====== THE INPUT
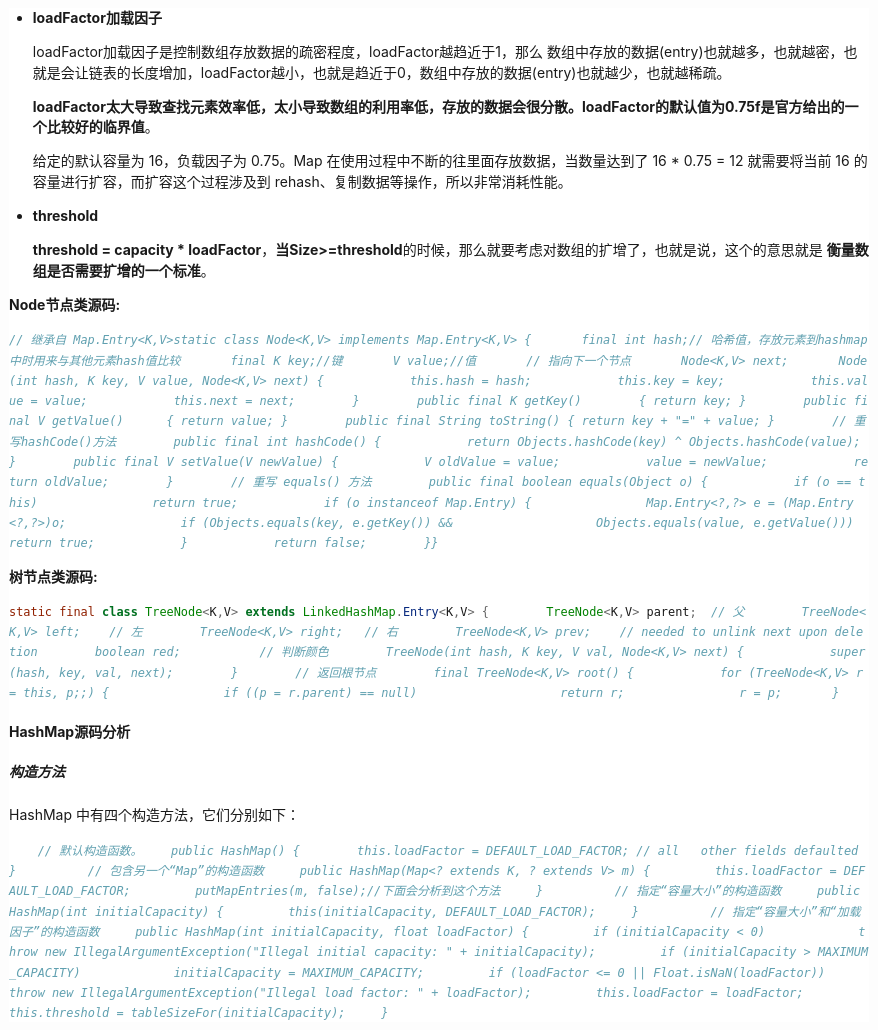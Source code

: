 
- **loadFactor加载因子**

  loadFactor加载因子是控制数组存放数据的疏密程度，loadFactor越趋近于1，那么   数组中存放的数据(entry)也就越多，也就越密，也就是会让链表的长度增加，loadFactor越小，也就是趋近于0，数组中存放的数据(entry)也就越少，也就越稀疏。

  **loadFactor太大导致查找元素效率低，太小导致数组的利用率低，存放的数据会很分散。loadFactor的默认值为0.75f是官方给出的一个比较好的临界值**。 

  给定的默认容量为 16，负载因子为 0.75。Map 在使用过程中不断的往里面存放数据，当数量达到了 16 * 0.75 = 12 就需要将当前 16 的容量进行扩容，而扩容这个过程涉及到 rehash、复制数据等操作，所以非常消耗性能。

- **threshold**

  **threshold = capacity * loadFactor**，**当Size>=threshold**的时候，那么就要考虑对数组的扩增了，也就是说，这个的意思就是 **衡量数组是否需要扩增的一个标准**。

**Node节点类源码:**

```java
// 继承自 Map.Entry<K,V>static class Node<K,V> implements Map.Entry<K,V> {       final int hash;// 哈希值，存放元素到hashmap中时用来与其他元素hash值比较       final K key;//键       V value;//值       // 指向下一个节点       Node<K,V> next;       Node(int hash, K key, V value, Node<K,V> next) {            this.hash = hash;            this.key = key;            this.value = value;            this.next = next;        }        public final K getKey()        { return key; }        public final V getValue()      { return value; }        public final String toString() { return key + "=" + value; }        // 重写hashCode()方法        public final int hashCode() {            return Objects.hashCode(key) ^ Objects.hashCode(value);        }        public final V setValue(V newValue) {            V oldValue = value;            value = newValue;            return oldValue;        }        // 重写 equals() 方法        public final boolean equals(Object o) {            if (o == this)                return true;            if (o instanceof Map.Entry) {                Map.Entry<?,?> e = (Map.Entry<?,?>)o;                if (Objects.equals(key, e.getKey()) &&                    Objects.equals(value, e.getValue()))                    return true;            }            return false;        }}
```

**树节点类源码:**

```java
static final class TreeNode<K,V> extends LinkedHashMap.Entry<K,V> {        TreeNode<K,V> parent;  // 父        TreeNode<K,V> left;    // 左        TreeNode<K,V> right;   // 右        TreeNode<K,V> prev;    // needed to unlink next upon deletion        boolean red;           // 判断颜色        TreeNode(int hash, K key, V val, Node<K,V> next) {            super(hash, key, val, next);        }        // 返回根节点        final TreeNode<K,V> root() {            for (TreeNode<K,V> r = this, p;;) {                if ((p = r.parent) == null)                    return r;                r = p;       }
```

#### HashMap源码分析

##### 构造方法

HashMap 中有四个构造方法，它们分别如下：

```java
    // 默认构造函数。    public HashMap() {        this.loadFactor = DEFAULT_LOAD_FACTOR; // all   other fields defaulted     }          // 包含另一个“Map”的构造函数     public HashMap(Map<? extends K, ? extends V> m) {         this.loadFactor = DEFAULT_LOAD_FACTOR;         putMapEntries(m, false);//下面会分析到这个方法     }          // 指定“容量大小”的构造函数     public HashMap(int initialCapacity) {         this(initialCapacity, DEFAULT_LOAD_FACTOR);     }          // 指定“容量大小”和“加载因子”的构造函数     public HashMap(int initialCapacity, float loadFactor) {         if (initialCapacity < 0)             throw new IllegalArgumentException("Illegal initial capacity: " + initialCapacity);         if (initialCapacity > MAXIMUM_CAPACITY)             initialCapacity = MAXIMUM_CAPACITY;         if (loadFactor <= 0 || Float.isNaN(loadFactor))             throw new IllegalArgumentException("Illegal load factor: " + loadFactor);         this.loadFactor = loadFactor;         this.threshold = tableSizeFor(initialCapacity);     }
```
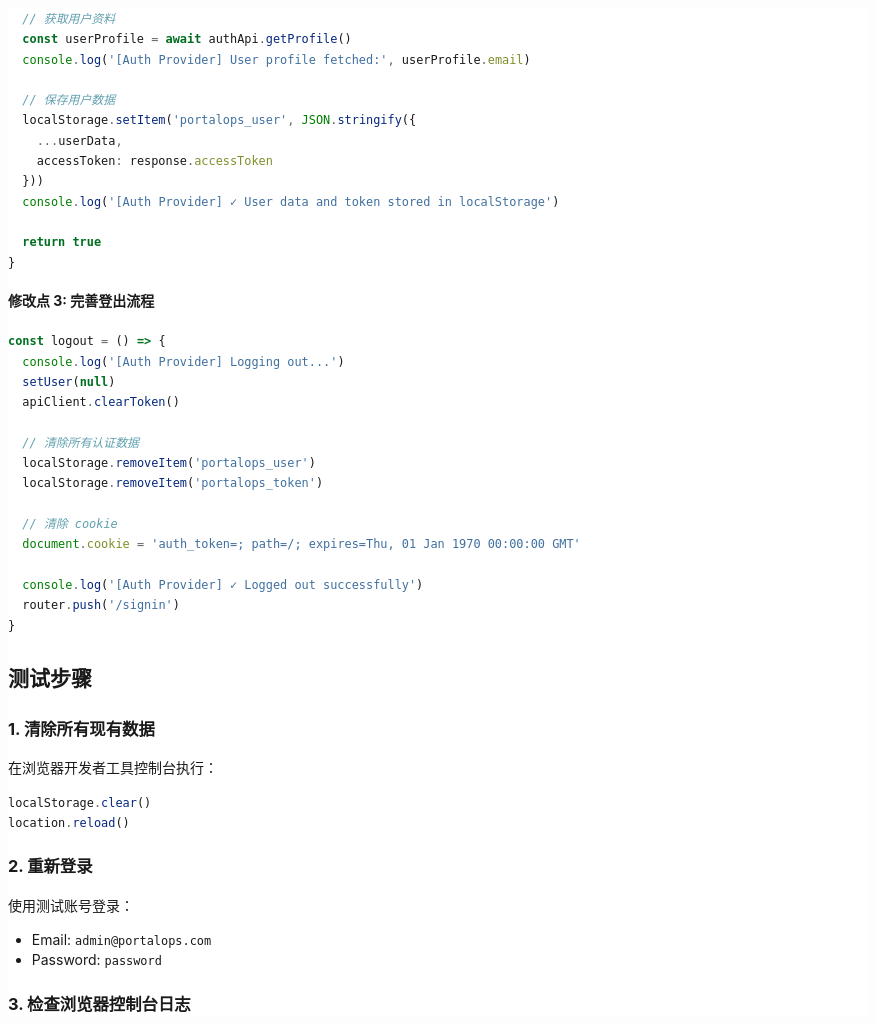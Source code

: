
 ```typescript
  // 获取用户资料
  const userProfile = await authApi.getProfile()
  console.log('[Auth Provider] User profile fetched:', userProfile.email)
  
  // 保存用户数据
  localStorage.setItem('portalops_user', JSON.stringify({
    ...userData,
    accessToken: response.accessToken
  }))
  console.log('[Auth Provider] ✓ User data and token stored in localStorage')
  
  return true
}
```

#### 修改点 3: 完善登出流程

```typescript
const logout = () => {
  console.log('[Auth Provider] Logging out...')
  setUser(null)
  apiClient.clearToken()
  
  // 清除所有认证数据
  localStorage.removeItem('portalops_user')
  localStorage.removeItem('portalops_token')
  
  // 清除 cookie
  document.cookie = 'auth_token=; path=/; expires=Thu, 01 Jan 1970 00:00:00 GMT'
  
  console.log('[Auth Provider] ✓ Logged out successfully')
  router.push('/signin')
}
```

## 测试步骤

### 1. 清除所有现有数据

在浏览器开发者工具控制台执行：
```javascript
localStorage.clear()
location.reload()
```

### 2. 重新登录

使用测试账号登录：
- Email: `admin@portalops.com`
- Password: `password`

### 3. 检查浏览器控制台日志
============
WHAT YOU WILL DO. Your reply must contain each entry exactly as written and no pictures.

RESPONSE.
Source code

: 
- **loadFactor加载因子**

  loadFactor加载因子是控制数组存放数据的疏密程度，loadFactor越趋近于1，那么   数组中存放的数据(entry)也就越多，也就越密，也就是会让链表的长度增加，loadFactor越小，也就是趋近于0，数组中存放的数据(entry)也就越少，也就越稀疏。

  **loadFactor太大导致查找元素效率低，太小导致数组的利用率低，存放的数据会很分散。loadFactor的默认值为0.75f是官方给出的一个比较好的临界值**。 

  给定的默认容量为 16，负载因子为 0.75。Map 在使用过程中不断的往里面存放数据，当数量达到了 16 * 0.75 = 12 就需要将当前 16 的容量进行扩容，而扩容这个过程涉及到 rehash、复制数据等操作，所以非常消耗性能。

- **threshold**

  **threshold = capacity * loadFactor**，**当Size>=threshold**的时候，那么就要考虑对数组的扩增了，也就是说，这个的意思就是 **衡量数组是否需要扩增的一个标准**。

**Node节点类源码:**

```java
// 继承自 Map.Entry<K,V>static class Node<K,V> implements Map.Entry<K,V> {       final int hash;// 哈希值，存放元素到hashmap中时用来与其他元素hash值比较       final K key;//键       V value;//值       // 指向下一个节点       Node<K,V> next;       Node(int hash, K key, V value, Node<K,V> next) {            this.hash = hash;            this.key = key;            this.value = value;            this.next = next;        }        public final K getKey()        { return key; }        public final V getValue()      { return value; }        public final String toString() { return key + "=" + value; }        // 重写hashCode()方法        public final int hashCode() {            return Objects.hashCode(key) ^ Objects.hashCode(value);        }        public final V setValue(V newValue) {            V oldValue = value;            value = newValue;            return oldValue;        }        // 重写 equals() 方法        public final boolean equals(Object o) {            if (o == this)                return true;            if (o instanceof Map.Entry) {                Map.Entry<?,?> e = (Map.Entry<?,?>)o;                if (Objects.equals(key, e.getKey()) &&                    Objects.equals(value, e.getValue()))                    return true;            }            return false;        }}
```

**树节点类源码:**

```java
static final class TreeNode<K,V> extends LinkedHashMap.Entry<K,V> {        TreeNode<K,V> parent;  // 父        TreeNode<K,V> left;    // 左        TreeNode<K,V> right;   // 右        TreeNode<K,V> prev;    // needed to unlink next upon deletion        boolean red;           // 判断颜色        TreeNode(int hash, K key, V val, Node<K,V> next) {            super(hash, key, val, next);        }        // 返回根节点        final TreeNode<K,V> root() {            for (TreeNode<K,V> r = this, p;;) {                if ((p = r.parent) == null)                    return r;                r = p;       }
```

#### HashMap源码分析

##### 构造方法

HashMap 中有四个构造方法，它们分别如下：

```java
    // 默认构造函数。    public HashMap() {        this.loadFactor = DEFAULT_LOAD_FACTOR; // all   other fields defaulted     }          // 包含另一个“Map”的构造函数     public HashMap(Map<? extends K, ? extends V> m) {         this.loadFactor = DEFAULT_LOAD_FACTOR;         putMapEntries(m, false);//下面会分析到这个方法     }          // 指定“容量大小”的构造函数     public HashMap(int initialCapacity) {         this(initialCapacity, DEFAULT_LOAD_FACTOR);     }          // 指定“容量大小”和“加载因子”的构造函数     public HashMap(int initialCapacity, float loadFactor) {         if (initialCapacity < 0)             throw new IllegalArgumentException("Illegal initial capacity: " + initialCapacity);         if (initialCapacity > MAXIMUM_CAPACITY)             initialCapacity = MAXIMUM_CAPACITY;         if (loadFactor <= 0 || Float.isNaN(loadFactor))             throw new IllegalArgumentException("Illegal load factor: " + loadFactor);         this.loadFactor = loadFactor;         this.threshold = tableSizeFor(initialCapacity);     }
```
Source code

:
 ```typescript
  // 获取用户资料
  const userProfile = await authApi.getProfile()
  console.log('[Auth Provider] User profile fetched:', userProfile.email)
  
  // 保存用户数据
  localStorage.setItem('portalops_user', JSON.stringify({
    ...userData,
    accessToken: response.accessToken
  }))
  console.log('[Auth Provider] ✓ User data and token stored in localStorage')
  
  return true
}
```

#### 修改点 3: 完善登出流程

```typescript
const logout = () => {
  console.log('[Auth Provider] Logging out...')
  setUser(null)
  apiClient.clearToken()
  
  // 清除所有认证数据
  localStorage.removeItem('portalops_user')
  localStorage.removeItem('portalops_token')
  
  // 清除 cookie
  document.cookie = 'auth_token=; path=/; expires=Thu, 01 Jan 1970 00:00:00 GMT'
  
  console.log('[Auth Provider] ✓ Logged out successfully')
  router.push('/signin')
}
```

## 测试步骤

### 1. 清除所有现有数据

在浏览器开发者工具控制台执行：
```javascript
localStorage.clear()
location.reload()
```

### 2. 重新登录

使用测试账号登录：
- Email: `admin@portalops.com`
- Password: `password`

### 3. 检查浏览器控制台日志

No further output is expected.